(TASK MATERIAL begins)

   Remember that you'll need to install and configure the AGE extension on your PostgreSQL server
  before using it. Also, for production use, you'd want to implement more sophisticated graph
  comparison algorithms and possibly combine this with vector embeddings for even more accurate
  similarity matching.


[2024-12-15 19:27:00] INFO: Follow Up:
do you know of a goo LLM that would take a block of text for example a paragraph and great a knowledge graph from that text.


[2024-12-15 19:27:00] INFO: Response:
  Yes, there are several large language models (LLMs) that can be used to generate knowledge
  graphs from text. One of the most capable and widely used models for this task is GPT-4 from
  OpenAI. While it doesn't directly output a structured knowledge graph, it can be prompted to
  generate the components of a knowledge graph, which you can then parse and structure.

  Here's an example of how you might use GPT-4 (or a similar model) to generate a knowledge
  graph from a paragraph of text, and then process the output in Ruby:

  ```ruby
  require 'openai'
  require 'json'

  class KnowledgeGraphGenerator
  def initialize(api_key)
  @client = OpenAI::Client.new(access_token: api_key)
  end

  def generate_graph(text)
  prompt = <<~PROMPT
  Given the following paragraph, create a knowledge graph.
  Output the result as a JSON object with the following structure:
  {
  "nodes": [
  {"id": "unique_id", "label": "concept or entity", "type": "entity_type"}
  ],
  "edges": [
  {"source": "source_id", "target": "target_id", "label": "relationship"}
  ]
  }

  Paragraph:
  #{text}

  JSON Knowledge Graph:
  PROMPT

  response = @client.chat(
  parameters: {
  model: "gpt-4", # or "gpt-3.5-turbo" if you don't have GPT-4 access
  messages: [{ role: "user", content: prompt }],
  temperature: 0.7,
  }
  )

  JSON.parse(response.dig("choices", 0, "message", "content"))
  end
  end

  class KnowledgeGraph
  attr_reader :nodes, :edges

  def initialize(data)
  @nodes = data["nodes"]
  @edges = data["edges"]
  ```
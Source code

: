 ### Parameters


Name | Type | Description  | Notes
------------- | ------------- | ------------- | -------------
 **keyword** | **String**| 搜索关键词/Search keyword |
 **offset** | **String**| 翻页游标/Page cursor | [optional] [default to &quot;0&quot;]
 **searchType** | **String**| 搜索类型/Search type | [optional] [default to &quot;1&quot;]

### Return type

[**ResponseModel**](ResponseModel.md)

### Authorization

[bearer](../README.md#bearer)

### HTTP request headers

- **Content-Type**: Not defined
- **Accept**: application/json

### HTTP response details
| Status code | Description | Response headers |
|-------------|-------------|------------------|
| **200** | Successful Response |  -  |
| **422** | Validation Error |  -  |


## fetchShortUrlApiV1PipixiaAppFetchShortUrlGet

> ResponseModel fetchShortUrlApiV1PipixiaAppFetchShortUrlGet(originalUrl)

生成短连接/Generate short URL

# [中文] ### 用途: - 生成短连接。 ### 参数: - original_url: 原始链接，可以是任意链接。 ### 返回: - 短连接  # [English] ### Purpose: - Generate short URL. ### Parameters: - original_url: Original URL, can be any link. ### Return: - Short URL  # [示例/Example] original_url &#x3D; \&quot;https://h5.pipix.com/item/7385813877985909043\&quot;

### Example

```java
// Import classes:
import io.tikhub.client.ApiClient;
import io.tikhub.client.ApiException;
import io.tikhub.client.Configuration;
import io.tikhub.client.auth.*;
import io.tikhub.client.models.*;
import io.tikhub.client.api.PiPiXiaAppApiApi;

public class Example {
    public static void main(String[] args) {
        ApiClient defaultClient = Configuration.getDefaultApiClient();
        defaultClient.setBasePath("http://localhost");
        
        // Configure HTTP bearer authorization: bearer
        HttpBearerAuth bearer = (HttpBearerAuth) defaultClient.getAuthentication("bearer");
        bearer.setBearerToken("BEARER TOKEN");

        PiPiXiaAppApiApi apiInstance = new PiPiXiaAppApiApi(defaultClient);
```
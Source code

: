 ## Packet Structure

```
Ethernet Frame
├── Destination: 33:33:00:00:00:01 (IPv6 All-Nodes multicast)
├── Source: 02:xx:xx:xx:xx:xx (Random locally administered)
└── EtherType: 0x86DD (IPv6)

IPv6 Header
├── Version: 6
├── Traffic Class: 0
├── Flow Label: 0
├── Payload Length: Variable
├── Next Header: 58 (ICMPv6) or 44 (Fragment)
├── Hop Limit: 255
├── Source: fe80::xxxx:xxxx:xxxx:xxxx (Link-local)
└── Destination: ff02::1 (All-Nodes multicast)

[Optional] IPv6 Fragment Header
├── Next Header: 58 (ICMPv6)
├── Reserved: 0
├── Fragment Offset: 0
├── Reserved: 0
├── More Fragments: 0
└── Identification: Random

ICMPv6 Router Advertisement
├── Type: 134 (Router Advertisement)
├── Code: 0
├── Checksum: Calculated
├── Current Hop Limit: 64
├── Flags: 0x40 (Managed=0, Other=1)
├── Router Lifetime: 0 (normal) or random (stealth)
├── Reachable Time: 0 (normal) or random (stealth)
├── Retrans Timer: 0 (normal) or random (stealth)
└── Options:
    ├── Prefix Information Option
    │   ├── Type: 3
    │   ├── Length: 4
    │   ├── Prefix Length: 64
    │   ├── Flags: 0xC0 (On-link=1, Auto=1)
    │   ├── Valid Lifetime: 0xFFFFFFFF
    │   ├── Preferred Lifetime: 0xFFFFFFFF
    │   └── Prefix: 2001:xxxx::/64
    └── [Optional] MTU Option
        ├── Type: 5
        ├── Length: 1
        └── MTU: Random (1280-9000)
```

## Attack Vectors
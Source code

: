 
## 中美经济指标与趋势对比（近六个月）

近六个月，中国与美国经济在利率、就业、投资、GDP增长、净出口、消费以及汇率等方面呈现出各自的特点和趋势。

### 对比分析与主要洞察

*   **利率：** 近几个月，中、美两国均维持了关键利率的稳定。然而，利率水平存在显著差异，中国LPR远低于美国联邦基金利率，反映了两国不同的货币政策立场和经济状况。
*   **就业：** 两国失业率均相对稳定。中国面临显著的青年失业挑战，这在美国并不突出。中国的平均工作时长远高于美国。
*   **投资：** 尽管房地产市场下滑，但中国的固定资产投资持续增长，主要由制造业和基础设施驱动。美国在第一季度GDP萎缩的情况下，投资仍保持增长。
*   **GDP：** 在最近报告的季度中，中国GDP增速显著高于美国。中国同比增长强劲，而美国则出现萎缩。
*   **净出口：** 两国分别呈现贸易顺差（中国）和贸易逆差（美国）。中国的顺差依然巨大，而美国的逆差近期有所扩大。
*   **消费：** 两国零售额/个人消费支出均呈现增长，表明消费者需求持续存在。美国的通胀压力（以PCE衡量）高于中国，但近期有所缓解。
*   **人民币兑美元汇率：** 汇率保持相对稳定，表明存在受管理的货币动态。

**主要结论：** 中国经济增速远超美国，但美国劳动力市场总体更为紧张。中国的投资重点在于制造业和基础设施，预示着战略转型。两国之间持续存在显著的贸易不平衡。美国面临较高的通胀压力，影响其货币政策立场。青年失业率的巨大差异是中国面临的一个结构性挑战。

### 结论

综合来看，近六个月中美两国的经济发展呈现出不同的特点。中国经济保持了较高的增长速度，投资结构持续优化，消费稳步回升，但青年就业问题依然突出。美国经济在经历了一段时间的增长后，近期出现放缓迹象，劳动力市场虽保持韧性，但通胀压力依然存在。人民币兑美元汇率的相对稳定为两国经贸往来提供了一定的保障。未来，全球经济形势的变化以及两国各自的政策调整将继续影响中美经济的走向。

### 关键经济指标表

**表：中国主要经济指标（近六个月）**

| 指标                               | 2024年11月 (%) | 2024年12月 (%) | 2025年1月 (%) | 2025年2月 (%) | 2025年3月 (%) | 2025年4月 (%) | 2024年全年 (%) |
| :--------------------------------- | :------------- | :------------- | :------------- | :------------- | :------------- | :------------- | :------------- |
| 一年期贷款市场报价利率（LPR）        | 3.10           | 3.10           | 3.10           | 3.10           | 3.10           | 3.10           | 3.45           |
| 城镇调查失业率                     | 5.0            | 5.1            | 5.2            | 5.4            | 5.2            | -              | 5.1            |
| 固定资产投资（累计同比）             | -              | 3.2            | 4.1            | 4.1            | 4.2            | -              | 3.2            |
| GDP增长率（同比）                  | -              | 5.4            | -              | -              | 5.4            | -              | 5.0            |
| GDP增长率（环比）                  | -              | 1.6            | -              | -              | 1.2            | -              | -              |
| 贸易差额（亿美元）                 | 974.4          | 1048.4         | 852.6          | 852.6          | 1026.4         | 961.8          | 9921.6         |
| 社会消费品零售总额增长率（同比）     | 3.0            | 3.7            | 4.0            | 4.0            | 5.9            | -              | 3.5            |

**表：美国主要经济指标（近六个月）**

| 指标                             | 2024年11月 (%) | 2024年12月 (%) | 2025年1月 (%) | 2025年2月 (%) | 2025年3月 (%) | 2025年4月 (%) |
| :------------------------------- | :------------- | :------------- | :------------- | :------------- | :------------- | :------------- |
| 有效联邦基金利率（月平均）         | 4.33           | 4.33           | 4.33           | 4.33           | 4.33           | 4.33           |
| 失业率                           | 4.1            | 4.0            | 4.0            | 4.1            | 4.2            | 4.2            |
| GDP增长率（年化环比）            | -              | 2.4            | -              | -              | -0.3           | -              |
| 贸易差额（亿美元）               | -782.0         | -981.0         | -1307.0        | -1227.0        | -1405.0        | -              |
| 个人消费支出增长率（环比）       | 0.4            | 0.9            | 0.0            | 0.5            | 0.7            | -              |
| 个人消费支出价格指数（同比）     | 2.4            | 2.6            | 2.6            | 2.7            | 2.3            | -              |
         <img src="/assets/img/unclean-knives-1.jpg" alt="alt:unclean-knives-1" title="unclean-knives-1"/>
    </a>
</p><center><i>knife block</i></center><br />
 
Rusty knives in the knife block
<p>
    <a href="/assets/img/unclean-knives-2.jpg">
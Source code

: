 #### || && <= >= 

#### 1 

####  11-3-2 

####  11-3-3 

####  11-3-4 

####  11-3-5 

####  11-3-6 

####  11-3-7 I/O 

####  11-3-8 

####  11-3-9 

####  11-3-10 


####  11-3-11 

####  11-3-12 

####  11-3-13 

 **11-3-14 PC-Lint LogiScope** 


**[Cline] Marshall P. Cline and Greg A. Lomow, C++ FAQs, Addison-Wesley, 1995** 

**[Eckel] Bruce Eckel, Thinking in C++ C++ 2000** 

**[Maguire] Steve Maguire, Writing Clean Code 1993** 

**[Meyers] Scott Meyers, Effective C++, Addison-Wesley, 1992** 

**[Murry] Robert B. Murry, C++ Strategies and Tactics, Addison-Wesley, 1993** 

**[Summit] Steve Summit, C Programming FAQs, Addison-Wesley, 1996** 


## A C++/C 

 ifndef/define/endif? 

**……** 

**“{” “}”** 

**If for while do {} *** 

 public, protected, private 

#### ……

(TASK MATERIAL ends)

__EXERCISE REQUIREMENTS__
Tally the lines in the records that contain the word "with"; the answer is that number and nothing more.

__ANSWER SPACE__
2